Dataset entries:
****
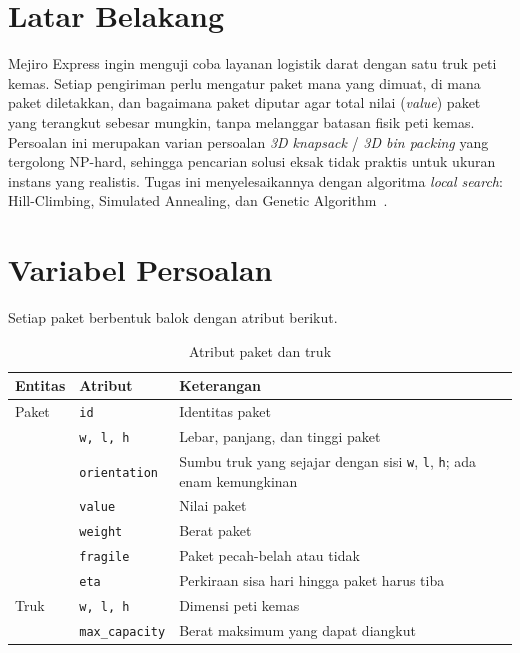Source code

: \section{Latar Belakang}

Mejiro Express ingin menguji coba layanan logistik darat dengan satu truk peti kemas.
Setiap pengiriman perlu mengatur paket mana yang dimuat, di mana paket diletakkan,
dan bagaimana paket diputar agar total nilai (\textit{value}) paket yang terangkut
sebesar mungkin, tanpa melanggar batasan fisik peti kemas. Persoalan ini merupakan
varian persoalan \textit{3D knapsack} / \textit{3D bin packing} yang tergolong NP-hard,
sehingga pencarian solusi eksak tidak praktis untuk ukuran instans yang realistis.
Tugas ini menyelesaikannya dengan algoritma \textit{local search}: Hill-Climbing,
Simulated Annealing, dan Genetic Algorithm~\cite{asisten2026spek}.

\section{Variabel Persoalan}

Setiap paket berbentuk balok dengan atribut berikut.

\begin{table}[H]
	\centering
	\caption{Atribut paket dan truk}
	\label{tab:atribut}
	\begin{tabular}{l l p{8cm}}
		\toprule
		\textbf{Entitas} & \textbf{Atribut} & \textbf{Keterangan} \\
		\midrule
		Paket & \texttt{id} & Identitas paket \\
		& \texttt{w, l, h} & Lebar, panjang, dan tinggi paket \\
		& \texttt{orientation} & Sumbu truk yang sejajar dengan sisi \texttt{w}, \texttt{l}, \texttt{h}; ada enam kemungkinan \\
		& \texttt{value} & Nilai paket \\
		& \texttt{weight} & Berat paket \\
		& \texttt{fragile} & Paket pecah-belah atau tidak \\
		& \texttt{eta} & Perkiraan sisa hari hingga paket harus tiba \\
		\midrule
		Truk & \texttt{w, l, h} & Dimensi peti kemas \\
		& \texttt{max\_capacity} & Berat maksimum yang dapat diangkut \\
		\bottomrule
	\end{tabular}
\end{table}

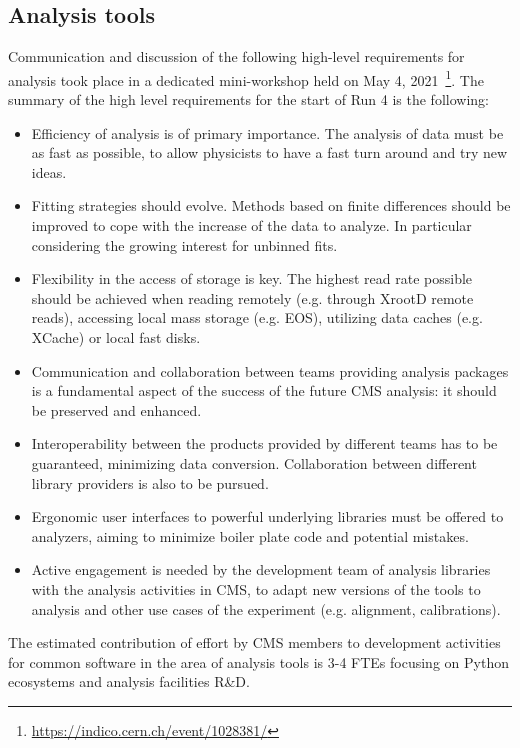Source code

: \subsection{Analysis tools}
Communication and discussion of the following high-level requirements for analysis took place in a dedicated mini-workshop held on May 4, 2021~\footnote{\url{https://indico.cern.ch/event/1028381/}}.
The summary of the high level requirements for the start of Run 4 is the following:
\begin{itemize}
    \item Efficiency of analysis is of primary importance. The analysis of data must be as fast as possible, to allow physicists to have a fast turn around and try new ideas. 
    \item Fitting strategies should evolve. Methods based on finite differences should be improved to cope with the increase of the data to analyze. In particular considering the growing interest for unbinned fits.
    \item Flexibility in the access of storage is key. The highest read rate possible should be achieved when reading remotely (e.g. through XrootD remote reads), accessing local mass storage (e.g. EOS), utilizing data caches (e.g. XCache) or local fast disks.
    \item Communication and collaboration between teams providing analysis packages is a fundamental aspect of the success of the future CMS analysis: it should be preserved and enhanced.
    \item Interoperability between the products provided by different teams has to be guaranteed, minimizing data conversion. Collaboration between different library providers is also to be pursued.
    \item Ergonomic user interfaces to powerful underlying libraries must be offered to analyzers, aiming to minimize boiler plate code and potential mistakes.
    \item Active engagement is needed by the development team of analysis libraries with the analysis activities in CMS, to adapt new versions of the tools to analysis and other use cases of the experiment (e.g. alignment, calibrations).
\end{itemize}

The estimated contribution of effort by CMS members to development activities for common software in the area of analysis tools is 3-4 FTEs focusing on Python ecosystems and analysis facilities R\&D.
****
## About this task
Repeat the records above exactly. No pictures go into the repeat.

## Response
Source code

: \section{Latar Belakang}

Mejiro Express ingin menguji coba layanan logistik darat dengan satu truk peti kemas.
Setiap pengiriman perlu mengatur paket mana yang dimuat, di mana paket diletakkan,
dan bagaimana paket diputar agar total nilai (\textit{value}) paket yang terangkut
sebesar mungkin, tanpa melanggar batasan fisik peti kemas. Persoalan ini merupakan
varian persoalan \textit{3D knapsack} / \textit{3D bin packing} yang tergolong NP-hard,
sehingga pencarian solusi eksak tidak praktis untuk ukuran instans yang realistis.
Tugas ini menyelesaikannya dengan algoritma \textit{local search}: Hill-Climbing,
Simulated Annealing, dan Genetic Algorithm~\cite{asisten2026spek}.

\section{Variabel Persoalan}

Setiap paket berbentuk balok dengan atribut berikut.

\begin{table}[H]
	\centering
	\caption{Atribut paket dan truk}
	\label{tab:atribut}
	\begin{tabular}{l l p{8cm}}
		\toprule
		\textbf{Entitas} & \textbf{Atribut} & \textbf{Keterangan} \\
		\midrule
		Paket & \texttt{id} & Identitas paket \\
		& \texttt{w, l, h} & Lebar, panjang, dan tinggi paket \\
		& \texttt{orientation} & Sumbu truk yang sejajar dengan sisi \texttt{w}, \texttt{l}, \texttt{h}; ada enam kemungkinan \\
		& \texttt{value} & Nilai paket \\
		& \texttt{weight} & Berat paket \\
		& \texttt{fragile} & Paket pecah-belah atau tidak \\
		& \texttt{eta} & Perkiraan sisa hari hingga paket harus tiba \\
		\midrule
		Truk & \texttt{w, l, h} & Dimensi peti kemas \\
		& \texttt{max\_capacity} & Berat maksimum yang dapat diangkut \\
		\bottomrule
	\end{tabular}
\end{table}

Source code

: \subsection{Analysis tools}
Communication and discussion of the following high-level requirements for analysis took place in a dedicated mini-workshop held on May 4, 2021~\footnote{\url{https://indico.cern.ch/event/1028381/}}.
The summary of the high level requirements for the start of Run 4 is the following:
\begin{itemize}
    \item Efficiency of analysis is of primary importance. The analysis of data must be as fast as possible, to allow physicists to have a fast turn around and try new ideas. 
    \item Fitting strategies should evolve. Methods based on finite differences should be improved to cope with the increase of the data to analyze. In particular considering the growing interest for unbinned fits.
    \item Flexibility in the access of storage is key. The highest read rate possible should be achieved when reading remotely (e.g. through XrootD remote reads), accessing local mass storage (e.g. EOS), utilizing data caches (e.g. XCache) or local fast disks.
    \item Communication and collaboration between teams providing analysis packages is a fundamental aspect of the success of the future CMS analysis: it should be preserved and enhanced.
    \item Interoperability between the products provided by different teams has to be guaranteed, minimizing data conversion. Collaboration between different library providers is also to be pursued.
    \item Ergonomic user interfaces to powerful underlying libraries must be offered to analyzers, aiming to minimize boiler plate code and potential mistakes.
    \item Active engagement is needed by the development team of analysis libraries with the analysis activities in CMS, to adapt new versions of the tools to analysis and other use cases of the experiment (e.g. alignment, calibrations).
\end{itemize}

The estimated contribution of effort by CMS members to development activities for common software in the area of analysis tools is 3-4 FTEs focusing on Python ecosystems and analysis facilities R\&D.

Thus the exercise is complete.